WORK INSTRUCTIONS:
Your answer should be the lines below from the one holding "## Techonologies" through the one holding "#Publish to ECR", copied exactly and with nothing else.
=== GIVEN ENTRIES ===
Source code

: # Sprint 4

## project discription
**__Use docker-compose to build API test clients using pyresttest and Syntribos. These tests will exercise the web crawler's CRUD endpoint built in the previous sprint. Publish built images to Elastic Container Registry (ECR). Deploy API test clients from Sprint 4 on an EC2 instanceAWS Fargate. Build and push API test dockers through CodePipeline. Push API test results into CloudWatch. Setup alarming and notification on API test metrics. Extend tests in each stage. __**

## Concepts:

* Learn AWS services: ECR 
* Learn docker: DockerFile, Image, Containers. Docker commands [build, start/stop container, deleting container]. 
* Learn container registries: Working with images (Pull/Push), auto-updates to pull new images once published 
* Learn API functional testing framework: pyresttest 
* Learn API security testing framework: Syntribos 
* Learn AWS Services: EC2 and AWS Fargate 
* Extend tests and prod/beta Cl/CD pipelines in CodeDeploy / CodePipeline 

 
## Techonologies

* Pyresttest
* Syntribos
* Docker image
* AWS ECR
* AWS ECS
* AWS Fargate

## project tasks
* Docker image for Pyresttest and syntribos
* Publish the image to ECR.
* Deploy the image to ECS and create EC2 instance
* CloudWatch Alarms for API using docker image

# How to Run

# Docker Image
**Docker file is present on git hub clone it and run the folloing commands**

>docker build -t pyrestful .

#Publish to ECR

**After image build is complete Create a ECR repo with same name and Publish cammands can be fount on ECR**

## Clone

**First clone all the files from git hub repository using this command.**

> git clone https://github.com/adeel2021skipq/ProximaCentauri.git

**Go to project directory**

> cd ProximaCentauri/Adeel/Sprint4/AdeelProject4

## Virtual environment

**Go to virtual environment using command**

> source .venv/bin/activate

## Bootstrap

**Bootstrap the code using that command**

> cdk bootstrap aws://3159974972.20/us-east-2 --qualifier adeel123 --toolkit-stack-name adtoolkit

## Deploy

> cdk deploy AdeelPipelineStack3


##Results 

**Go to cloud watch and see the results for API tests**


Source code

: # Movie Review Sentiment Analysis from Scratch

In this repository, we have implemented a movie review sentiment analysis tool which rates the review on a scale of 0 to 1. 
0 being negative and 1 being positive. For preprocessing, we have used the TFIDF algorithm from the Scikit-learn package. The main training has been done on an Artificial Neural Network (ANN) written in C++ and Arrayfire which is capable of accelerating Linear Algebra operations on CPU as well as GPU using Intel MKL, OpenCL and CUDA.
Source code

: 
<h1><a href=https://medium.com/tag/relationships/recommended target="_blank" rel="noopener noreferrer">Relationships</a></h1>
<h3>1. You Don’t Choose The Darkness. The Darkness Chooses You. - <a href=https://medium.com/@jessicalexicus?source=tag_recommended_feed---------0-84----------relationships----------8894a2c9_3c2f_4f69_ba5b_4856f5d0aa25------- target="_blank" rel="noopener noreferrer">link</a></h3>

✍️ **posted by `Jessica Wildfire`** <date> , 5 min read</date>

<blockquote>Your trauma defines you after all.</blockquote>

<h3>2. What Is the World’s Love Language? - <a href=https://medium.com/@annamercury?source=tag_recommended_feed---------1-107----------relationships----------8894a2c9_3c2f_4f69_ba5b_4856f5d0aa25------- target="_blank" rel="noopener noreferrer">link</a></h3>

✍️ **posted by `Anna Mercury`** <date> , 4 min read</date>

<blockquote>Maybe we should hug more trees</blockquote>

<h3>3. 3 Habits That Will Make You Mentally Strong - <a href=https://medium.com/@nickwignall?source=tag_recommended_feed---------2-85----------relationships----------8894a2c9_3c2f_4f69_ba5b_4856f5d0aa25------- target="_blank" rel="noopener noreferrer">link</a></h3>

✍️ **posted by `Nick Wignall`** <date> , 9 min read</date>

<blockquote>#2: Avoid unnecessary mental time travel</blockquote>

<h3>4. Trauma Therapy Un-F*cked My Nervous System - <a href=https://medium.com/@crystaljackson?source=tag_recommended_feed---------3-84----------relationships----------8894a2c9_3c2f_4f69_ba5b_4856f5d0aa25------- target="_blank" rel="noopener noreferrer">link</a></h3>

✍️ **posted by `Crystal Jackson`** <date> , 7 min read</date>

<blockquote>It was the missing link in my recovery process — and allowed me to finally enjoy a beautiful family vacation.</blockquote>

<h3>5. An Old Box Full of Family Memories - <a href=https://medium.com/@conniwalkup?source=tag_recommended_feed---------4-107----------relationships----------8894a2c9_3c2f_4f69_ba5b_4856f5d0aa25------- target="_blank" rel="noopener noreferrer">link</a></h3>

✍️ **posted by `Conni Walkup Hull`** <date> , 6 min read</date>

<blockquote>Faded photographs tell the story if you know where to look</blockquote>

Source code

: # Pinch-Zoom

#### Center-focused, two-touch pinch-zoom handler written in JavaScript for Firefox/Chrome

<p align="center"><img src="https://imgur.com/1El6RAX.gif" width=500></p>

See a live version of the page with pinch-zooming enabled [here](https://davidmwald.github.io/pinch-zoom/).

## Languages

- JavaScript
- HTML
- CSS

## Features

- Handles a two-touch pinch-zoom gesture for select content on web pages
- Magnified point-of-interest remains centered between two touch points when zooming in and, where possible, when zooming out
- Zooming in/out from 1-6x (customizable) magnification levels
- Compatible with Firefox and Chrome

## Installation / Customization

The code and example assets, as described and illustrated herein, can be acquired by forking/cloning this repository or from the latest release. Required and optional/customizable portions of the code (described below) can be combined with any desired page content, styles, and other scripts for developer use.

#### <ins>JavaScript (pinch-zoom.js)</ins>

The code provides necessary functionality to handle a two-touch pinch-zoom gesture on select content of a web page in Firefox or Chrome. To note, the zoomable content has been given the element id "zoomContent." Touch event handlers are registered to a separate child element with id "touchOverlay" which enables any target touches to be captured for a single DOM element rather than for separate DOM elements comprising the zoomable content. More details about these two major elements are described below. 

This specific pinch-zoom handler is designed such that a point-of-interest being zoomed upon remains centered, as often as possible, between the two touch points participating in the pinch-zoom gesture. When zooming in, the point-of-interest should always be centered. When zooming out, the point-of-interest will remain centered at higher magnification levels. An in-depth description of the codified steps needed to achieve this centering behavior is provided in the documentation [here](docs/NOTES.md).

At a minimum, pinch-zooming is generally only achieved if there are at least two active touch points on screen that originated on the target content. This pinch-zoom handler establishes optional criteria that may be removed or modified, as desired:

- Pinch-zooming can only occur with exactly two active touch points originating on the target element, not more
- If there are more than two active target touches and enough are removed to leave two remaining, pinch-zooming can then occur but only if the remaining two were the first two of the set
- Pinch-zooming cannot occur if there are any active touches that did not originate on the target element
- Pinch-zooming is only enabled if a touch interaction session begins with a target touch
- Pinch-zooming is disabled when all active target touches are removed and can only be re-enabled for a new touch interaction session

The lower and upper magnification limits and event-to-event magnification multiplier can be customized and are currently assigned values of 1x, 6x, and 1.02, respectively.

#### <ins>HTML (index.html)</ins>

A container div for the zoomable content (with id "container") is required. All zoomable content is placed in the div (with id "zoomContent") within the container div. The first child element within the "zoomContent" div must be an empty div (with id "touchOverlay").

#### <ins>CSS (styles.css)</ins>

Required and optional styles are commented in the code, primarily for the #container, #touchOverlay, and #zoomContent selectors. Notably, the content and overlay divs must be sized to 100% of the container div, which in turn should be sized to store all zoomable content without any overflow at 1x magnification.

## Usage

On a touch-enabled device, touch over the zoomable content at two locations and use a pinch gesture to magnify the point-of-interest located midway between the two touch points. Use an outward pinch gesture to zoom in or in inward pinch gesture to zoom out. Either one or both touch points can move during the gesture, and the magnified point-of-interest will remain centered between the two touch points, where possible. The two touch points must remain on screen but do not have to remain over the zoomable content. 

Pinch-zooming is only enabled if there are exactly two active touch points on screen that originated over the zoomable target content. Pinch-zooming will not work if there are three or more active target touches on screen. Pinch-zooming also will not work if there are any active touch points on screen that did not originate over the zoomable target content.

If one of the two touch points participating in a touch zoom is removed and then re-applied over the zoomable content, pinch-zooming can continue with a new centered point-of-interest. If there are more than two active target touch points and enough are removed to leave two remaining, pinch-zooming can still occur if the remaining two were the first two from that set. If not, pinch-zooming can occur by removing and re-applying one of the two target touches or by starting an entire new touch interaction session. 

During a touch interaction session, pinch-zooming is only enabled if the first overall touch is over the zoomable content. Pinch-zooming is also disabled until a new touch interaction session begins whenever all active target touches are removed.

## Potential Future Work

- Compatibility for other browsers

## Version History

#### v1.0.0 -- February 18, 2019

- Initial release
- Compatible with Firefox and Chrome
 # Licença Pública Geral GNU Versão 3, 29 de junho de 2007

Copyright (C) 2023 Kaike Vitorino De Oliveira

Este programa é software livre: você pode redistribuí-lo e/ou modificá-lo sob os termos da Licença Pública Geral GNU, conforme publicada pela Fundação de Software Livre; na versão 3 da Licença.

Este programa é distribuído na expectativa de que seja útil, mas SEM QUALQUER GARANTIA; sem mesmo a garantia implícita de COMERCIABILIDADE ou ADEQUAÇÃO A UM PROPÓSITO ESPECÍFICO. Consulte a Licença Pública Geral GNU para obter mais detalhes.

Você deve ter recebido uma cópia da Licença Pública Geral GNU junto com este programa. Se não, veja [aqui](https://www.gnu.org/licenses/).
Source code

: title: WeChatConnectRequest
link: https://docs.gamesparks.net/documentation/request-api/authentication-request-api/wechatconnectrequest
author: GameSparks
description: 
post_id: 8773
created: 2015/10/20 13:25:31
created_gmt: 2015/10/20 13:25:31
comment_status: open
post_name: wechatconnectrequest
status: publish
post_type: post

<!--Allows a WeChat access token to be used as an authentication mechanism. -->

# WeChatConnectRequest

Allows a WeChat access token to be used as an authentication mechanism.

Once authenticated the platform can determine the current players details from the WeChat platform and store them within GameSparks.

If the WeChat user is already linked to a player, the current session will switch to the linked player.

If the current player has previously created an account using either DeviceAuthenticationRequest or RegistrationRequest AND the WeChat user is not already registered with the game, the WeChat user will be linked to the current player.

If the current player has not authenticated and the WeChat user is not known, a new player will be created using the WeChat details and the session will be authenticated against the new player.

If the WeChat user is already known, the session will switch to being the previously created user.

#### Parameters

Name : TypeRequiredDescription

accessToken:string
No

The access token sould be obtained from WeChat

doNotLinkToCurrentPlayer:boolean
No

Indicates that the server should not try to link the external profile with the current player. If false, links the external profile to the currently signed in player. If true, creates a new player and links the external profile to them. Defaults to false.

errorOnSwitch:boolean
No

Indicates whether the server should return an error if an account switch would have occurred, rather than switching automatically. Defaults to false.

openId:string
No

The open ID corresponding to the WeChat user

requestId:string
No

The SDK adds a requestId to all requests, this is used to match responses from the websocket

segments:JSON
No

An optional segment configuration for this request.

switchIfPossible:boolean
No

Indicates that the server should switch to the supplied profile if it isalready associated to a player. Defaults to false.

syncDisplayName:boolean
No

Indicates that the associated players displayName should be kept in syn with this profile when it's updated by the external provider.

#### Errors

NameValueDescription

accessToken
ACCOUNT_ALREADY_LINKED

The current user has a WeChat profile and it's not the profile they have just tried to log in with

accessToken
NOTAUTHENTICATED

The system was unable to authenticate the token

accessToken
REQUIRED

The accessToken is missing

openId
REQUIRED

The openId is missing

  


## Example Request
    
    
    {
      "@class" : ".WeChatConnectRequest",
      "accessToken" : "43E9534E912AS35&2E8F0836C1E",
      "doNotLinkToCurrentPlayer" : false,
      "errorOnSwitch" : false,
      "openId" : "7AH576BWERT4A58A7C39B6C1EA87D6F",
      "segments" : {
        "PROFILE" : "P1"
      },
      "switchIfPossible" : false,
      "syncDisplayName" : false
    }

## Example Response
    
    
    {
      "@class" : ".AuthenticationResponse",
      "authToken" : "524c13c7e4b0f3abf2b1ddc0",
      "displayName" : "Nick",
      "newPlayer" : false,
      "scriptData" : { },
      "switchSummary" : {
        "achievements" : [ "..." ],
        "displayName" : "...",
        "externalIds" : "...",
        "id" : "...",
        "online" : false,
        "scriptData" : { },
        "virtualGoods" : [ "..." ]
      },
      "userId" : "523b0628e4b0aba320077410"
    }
===
REPLY:
## Techonologies

* Pyresttest
* Syntribos
* Docker image
* AWS ECR
* AWS ECS
* AWS Fargate

## project tasks
* Docker image for Pyresttest and syntribos
* Publish the image to ECR.
* Deploy the image to ECS and create EC2 instance
* CloudWatch Alarms for API using docker image

# How to Run

# Docker Image
**Docker file is present on git hub clone it and run the folloing commands**

>docker build -t pyrestful .

#Publish to ECR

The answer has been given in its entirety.